═════ Provided entries ═════
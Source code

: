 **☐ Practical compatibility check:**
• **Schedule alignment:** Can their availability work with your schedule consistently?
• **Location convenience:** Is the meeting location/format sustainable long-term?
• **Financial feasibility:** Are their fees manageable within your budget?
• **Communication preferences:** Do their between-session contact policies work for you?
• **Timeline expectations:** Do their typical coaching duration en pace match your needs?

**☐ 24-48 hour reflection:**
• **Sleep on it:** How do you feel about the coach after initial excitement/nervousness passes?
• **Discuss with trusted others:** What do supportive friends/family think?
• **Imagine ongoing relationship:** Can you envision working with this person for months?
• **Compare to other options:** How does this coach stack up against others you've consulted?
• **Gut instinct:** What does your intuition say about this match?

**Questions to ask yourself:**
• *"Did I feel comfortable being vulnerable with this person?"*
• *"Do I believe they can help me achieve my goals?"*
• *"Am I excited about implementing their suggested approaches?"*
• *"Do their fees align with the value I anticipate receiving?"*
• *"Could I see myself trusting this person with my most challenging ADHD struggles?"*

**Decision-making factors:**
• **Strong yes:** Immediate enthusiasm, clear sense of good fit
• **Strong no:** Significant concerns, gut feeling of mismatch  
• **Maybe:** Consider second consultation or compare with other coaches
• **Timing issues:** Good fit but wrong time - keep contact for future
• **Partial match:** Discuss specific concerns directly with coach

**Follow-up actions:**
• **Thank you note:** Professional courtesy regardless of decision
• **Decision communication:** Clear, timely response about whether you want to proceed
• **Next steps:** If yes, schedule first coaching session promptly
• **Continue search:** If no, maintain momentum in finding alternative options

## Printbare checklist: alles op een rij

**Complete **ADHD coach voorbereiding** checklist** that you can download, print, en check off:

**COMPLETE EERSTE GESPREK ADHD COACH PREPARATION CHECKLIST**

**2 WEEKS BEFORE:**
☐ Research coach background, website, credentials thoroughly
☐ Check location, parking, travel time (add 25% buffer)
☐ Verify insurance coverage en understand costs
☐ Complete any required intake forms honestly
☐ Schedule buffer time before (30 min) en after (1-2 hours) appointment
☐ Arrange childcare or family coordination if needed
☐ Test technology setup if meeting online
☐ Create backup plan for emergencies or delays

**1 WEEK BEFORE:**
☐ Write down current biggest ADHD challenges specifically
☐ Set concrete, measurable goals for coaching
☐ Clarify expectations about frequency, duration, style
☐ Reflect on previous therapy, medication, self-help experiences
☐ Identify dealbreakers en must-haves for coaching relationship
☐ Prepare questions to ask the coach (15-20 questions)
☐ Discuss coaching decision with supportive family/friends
═════
Exercise goal: Send back exactly, with nothing added, the lines from the first line of the material above through the line holding "person for months?"; both ends are included.

Exercise answer:
Source code

: **☐ Practical compatibility check:**
• **Schedule alignment:** Can their availability work with your schedule consistently?
• **Location convenience:** Is the meeting location/format sustainable long-term?
• **Financial feasibility:** Are their fees manageable within your budget?
• **Communication preferences:** Do their between-session contact policies work for you?
• **Timeline expectations:** Do their typical coaching duration en pace match your needs?

**☐ 24-48 hour reflection:**
• **Sleep on it:** How do you feel about the coach after initial excitement/nervousness passes?
• **Discuss with trusted others:** What do supportive friends/family think?
• **Imagine ongoing relationship:** Can you envision working with this person for months?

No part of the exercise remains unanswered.